Englebart was working at the Stanford Research Institute at the Augmentation Research Center. The purpose of the Center was to accelerate human intelligence. It wasn't sponsored by a corporation. It didn't produce a product. It was primarily driven by the idea that computers could dramatically alter the ability of human minds to interact with the world, and they wanted ways to make that happen. They were doing this in 1968. And they prototyped much of what later came to pass.

I still think it was something special.
posted by twoleftfeet at 8:32 PM on December 6, 2011


I still think it was something special.

Sorry, I meant "what Englebart is demonstrating, to a modern eye, is not terribly remarkable." A mouse? Yawn. Hypertext? Boring. Videoconferencing? Been there done that, on my iPhone no less. As opposed to some other retrofuturistic visions that include things we still don't have, and may still want, like personal rocketships or whatever.
posted by Tomorrowful at 9:02 PM on December 6, 2011


what Englebart is demonstrating, to a modern eye, is not terribly remarkable

I forget the quote exactly, I think it was due to Arthur C. Clarke, "Any sufficiently advanced technology is indistinguishable from something that will be available in Apple Stores next month."
posted by twoleftfeet at 9:11 PM on December 6, 2011 [2 favorites]


PUSH BUTTON PHONING!
posted by ShutterBun at 12:08 AM on December 7, 2011


in context, it's arguably among the most important demonstrations of a system ever.
posted by Tomorrowful


Epon-you-already-know.
posted by ShutterBun at 12:09 AM on December 7, 2011 [1 favorite]

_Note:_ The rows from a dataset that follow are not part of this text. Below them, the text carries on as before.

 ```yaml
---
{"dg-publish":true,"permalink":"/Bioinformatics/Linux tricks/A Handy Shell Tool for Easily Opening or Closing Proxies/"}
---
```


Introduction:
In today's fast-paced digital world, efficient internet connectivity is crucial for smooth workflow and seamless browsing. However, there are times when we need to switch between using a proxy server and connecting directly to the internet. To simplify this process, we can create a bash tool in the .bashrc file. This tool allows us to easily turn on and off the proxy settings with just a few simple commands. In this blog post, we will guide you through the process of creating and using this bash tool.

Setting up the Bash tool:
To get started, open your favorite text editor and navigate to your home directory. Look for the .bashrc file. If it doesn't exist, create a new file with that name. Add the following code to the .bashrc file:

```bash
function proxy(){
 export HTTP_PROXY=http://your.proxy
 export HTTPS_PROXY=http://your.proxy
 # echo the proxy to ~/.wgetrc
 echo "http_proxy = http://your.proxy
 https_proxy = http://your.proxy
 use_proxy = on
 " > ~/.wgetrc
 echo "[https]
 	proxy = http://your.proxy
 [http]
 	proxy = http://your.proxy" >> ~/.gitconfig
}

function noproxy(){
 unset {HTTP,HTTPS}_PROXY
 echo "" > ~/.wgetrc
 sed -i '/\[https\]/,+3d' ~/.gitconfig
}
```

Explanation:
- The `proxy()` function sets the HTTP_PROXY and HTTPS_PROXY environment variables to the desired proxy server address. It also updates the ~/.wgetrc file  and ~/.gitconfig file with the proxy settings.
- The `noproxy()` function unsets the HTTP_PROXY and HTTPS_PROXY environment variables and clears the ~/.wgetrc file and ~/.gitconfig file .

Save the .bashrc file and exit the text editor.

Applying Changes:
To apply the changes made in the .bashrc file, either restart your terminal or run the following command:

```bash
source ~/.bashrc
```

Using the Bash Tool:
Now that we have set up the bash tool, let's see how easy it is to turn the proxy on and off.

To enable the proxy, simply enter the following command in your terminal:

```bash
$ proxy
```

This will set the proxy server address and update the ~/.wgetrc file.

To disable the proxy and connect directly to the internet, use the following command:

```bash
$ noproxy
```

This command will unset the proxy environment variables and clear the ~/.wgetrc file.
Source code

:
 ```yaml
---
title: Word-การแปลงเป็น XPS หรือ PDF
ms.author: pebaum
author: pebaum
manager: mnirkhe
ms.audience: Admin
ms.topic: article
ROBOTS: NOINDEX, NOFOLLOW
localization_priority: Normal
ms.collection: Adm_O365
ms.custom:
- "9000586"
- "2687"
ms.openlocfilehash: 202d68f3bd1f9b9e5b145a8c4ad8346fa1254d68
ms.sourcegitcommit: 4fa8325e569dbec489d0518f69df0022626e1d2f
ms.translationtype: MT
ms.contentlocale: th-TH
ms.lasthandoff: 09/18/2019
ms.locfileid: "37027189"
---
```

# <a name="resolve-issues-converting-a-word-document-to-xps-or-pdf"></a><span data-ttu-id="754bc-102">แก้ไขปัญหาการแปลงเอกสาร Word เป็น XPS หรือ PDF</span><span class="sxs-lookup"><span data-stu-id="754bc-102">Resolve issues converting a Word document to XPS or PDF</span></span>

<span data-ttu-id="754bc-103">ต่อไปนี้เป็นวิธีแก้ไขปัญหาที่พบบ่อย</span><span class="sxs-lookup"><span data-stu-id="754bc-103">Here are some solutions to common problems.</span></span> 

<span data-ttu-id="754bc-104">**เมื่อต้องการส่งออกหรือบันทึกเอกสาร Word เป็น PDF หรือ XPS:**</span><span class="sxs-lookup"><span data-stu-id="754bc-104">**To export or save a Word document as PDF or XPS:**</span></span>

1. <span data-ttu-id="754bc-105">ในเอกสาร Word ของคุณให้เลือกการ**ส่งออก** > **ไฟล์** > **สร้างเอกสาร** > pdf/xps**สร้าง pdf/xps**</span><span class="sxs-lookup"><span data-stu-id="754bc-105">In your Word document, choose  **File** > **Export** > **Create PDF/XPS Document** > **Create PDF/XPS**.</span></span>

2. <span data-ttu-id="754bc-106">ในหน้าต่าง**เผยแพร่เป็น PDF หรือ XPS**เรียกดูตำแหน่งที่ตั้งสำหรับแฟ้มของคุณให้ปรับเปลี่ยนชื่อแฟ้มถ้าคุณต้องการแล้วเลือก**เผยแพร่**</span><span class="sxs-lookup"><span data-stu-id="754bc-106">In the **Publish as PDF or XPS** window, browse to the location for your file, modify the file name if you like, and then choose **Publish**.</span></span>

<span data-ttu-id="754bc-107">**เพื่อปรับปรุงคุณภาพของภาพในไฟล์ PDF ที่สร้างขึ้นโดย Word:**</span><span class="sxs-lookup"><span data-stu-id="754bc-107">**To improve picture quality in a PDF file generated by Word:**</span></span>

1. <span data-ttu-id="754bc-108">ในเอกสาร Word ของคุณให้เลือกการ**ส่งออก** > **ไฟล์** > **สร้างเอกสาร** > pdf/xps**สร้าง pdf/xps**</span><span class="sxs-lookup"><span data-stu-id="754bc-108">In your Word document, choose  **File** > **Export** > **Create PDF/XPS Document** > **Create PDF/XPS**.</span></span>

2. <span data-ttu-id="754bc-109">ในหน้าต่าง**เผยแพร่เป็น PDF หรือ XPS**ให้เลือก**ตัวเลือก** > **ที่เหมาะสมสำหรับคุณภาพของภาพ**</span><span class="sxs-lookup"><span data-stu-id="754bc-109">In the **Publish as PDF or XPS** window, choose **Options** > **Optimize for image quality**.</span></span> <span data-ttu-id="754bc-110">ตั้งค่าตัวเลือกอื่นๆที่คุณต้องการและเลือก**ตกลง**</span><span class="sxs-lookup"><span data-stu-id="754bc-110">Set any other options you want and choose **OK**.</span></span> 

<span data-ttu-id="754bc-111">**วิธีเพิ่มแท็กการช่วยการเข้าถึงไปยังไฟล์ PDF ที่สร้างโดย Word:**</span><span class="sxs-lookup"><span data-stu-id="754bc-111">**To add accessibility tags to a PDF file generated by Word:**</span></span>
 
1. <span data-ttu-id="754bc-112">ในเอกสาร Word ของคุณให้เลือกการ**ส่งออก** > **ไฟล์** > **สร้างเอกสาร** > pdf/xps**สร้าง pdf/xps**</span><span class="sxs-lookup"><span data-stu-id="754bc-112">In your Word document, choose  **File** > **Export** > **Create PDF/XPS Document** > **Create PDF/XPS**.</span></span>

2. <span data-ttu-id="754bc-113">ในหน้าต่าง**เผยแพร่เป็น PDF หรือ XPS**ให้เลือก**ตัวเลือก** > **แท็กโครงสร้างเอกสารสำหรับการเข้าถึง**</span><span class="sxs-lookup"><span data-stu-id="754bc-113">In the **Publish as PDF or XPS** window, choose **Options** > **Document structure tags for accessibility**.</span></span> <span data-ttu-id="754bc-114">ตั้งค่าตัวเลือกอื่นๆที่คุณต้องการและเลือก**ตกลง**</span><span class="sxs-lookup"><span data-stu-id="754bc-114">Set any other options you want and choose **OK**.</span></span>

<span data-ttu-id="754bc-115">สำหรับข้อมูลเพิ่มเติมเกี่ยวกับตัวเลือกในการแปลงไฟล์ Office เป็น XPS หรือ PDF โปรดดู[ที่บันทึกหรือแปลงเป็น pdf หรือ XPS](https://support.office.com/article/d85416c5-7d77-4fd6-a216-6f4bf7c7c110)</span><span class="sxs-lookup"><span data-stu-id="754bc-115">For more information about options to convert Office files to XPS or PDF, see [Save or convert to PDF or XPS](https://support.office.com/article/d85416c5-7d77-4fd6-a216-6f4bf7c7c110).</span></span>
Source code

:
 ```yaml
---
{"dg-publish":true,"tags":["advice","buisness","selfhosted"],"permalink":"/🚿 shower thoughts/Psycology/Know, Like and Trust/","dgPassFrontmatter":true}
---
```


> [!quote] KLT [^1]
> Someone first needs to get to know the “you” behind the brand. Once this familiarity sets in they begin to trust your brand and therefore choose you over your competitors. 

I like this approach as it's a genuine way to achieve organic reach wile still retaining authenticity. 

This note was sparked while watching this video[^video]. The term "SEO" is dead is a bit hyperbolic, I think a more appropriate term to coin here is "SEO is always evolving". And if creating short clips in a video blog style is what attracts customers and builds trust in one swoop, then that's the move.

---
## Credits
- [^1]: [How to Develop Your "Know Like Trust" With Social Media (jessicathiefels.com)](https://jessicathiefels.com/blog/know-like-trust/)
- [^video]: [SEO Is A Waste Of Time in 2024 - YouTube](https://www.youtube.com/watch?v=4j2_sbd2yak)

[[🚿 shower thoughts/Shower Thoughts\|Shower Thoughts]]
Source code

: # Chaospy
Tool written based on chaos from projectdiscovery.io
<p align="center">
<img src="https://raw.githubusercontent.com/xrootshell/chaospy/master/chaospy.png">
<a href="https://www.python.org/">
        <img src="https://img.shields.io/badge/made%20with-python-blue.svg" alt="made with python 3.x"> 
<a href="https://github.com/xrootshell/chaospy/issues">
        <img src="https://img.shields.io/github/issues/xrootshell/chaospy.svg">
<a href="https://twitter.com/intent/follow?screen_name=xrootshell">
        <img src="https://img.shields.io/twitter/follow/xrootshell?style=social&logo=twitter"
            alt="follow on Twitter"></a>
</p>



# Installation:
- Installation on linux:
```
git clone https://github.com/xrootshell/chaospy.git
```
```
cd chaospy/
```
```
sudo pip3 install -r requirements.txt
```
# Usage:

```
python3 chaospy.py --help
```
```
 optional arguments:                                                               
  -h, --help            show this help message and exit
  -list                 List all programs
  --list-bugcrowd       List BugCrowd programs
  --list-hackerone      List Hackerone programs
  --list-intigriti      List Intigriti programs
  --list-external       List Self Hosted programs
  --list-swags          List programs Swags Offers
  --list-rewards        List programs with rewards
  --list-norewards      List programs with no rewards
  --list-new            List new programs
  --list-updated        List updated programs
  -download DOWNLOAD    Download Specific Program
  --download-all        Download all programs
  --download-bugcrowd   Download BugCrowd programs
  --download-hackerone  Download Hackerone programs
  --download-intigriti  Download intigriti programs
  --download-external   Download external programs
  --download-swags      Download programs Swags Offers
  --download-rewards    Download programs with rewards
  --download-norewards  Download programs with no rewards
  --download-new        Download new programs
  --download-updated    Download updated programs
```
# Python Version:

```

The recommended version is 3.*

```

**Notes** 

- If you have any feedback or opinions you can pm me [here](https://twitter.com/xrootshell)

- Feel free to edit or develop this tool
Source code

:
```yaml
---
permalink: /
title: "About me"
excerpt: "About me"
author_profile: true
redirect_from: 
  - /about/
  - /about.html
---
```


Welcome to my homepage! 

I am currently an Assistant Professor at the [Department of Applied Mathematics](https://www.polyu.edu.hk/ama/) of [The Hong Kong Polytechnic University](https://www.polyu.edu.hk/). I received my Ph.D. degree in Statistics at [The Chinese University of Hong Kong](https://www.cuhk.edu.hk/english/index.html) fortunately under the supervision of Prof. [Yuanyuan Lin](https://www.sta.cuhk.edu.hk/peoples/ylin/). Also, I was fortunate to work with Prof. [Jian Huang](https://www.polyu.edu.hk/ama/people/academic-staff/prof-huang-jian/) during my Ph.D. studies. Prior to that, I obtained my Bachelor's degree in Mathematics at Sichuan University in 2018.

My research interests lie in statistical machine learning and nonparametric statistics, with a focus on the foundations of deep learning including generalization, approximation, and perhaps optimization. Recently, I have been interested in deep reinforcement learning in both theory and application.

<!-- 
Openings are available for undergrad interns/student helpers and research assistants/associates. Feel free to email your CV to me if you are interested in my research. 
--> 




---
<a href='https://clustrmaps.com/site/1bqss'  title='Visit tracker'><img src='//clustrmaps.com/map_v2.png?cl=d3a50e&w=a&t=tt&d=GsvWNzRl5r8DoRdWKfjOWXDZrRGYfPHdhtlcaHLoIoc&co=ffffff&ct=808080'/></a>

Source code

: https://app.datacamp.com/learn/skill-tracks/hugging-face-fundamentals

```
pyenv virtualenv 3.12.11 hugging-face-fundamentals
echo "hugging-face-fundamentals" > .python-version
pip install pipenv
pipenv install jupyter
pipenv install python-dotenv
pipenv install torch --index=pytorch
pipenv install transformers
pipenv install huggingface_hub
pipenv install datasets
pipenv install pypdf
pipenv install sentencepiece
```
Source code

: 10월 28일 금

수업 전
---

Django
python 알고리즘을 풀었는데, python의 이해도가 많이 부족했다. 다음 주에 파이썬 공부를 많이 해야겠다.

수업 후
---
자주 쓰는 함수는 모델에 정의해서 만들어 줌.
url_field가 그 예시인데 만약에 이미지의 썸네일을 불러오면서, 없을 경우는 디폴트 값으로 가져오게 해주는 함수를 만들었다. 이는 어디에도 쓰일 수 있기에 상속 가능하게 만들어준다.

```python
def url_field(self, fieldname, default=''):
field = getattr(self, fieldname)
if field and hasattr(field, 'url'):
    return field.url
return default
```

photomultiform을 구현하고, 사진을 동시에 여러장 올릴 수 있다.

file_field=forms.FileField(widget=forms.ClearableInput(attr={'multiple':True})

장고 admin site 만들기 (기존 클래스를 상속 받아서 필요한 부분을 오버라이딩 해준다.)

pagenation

Still waiting for my hover car, anytime now. *taps foot*
posted by arcticseal at 12:28 AM on December 7, 2011


That Apple demo is Siri

I realize now that you meant that the Knowledge Navigator demo turned out to be Siri - - but at first I thought you meant that the current Siri is a demo of the future 30 years from now, which I found even more intriguing.
posted by fairmettle at 2:45 AM on December 7, 2011


I'm sending this comment as a fax from the beach.
posted by gimonca at 7:00 AM on December 7, 2011


I'm sending this comment as a fax from the beach.

Holy shit, I remember those commerials, and the budding 9-year-old cynic in me though "maybe super rich people will get to do that, but I probably won't". I'm pretty glad I was wrong.
posted by Jon_Evil at 7:38 AM on December 7, 2011


All I can think of is this.

"Just because it's futuristic doesn't mean it's practical."